Meeting Michael of His Naked Torso, and him failing to jam crushed glass under my foreskin, was almost a disappointment. Not that all noise band members have to behave like psychotic love children of Dennis Nilsen and DLT, but HNT’s racket does tend to conjure images of malicious weirdos collapsing metal staircases onto school trips of orphans. “Noise band” is unfairly reductive though – added to the skronk guitar and scrunched face screaming is bowed violin and molested cheap keyboard, compulsively itchy stop-starting, and the kind of symbiotic, locked eyes relationship that all the best duos, or lovers, have. They strip away the fripperies of melody to leave a convulsing mess of sonic wreckage, guts glistening like writhing worms. You can peg them as deliberate irritants if you want; I dunno, but if you’re going to be the sand in Cardiff’s musical Vaseline you may as well have big fucking grains.

Anyway, this is all a rambling way of saying: the noise this band makes is great. While it lacks the feral, sex pest attack of their demo CD (ask for it at gigs, they’re nice people), the debut Torso EP (released by utterly brill label The Lows And The Highs) crawls over a lot of ground, and stretches thrills to unsettling levels. Take ‘Moth’ f’rinstance, squatting in the middle of the EP like a bleeding Sumo: snatches of Japanese TV queasily tape manipulated, sped into flickering keyboards before making way for quiet guitar ooze that barely leaves the amps, while sparse percussion ticks like a lonely clock. It’s got a little of Wolf Eyes’s down-tempo dread, and is creepy as fuck. Opener ‘The Inside House Is The Outside House’ is more live performance HNT, scythed chunks of guitar crashing into splattercore drumming, screams compressed into harsh static. It’s the onstage dynamic of matched powers trying to catch each other out, skronk guitar meeting, er, skronk drums, and locking together into twisted, fleshy shapes. Equally tasty is closing track ‘Do As Andrew Does’, more noise wreckage alternating with head-collapsed-on-keyboard-low-end-guff sections.

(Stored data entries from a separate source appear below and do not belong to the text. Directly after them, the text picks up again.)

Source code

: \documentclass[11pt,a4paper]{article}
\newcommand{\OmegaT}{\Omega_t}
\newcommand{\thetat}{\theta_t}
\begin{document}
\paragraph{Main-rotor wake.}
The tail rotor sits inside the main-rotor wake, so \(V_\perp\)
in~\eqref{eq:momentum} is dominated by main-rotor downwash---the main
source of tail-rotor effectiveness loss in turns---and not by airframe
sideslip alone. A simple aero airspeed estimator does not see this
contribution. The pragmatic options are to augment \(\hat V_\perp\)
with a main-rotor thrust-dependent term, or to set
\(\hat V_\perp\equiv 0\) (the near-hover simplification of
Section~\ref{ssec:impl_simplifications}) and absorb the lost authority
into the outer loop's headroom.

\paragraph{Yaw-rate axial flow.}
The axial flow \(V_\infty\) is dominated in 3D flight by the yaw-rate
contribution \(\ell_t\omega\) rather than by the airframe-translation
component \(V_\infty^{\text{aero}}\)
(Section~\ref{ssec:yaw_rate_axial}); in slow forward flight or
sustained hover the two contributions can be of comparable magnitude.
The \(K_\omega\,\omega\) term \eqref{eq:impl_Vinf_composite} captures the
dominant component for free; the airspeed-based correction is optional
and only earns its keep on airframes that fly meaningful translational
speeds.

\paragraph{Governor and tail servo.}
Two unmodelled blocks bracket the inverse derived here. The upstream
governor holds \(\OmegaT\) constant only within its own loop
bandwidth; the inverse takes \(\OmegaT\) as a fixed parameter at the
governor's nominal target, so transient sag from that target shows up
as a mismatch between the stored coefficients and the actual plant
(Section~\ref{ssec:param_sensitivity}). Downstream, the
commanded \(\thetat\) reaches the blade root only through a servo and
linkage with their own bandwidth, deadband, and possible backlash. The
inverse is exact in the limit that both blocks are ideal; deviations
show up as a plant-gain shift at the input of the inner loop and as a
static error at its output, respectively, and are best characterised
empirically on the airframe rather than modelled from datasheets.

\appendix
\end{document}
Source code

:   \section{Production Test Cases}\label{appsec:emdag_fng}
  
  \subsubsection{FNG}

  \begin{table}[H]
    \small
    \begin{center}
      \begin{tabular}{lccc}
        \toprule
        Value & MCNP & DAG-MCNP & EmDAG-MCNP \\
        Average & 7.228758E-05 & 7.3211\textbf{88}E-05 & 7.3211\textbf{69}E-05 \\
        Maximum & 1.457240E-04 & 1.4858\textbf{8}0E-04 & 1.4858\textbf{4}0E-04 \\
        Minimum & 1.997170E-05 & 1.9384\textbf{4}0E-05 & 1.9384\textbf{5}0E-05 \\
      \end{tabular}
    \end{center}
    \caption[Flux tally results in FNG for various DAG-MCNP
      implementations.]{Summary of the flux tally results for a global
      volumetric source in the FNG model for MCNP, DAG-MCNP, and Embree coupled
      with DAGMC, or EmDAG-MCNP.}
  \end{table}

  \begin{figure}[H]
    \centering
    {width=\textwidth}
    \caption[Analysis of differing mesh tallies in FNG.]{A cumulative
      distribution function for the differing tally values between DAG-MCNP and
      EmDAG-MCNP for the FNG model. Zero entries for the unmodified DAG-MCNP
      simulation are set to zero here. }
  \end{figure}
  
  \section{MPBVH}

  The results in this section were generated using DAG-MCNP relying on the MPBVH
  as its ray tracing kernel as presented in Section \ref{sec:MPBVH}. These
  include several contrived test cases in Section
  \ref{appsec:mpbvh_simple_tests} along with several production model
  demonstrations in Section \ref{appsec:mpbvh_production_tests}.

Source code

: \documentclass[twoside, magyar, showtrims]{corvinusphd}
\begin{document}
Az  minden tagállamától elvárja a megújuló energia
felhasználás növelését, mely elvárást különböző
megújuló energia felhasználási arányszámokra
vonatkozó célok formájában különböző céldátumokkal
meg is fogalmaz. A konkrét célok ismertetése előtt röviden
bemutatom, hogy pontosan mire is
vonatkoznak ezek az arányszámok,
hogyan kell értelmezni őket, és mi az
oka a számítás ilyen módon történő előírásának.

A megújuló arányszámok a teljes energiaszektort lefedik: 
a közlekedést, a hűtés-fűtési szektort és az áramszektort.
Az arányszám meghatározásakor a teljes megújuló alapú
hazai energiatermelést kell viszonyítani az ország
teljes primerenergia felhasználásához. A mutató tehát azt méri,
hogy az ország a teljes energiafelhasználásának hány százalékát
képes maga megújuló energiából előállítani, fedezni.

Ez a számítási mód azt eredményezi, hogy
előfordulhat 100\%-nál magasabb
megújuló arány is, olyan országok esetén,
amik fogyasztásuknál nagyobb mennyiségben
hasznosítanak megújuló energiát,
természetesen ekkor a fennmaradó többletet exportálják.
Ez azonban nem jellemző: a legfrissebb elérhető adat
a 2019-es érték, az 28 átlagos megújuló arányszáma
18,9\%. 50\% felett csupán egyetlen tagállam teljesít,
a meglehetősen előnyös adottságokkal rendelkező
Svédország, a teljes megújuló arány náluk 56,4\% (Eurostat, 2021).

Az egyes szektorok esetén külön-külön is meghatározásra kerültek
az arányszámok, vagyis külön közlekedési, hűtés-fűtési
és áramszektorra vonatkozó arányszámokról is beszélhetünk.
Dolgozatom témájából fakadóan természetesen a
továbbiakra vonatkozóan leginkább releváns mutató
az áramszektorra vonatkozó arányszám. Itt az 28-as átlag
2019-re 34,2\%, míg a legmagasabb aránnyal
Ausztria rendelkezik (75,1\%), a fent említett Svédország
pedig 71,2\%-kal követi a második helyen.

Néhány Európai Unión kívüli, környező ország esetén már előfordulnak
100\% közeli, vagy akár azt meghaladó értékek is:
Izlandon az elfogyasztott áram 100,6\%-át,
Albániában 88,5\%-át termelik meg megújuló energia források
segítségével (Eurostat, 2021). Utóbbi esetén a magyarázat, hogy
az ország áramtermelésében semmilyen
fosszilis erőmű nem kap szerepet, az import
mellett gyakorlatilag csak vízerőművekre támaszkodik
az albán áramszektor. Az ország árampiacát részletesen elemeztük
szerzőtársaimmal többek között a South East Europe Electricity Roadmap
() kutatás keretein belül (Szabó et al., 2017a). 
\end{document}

It’s playful, like child murderers.

So, five tracks in total, all rewarding repeated listens. There’s a grubby, wretched tone that’s perversely enjoyable, and hides much sonic strangeness and black humour (check ‘Baby Florist”s weird backwards scuttling or ‘Brutal Devastation”s airy, dancing, brutally crushed keyboard intro). Whether you find sticking your hand in a bucket of slugs a good or bad prospect is kind of irrelevant: ‘Afrikaans’ is a limited edition, beautifully packaged, bilious treat, and squirms in all the right places.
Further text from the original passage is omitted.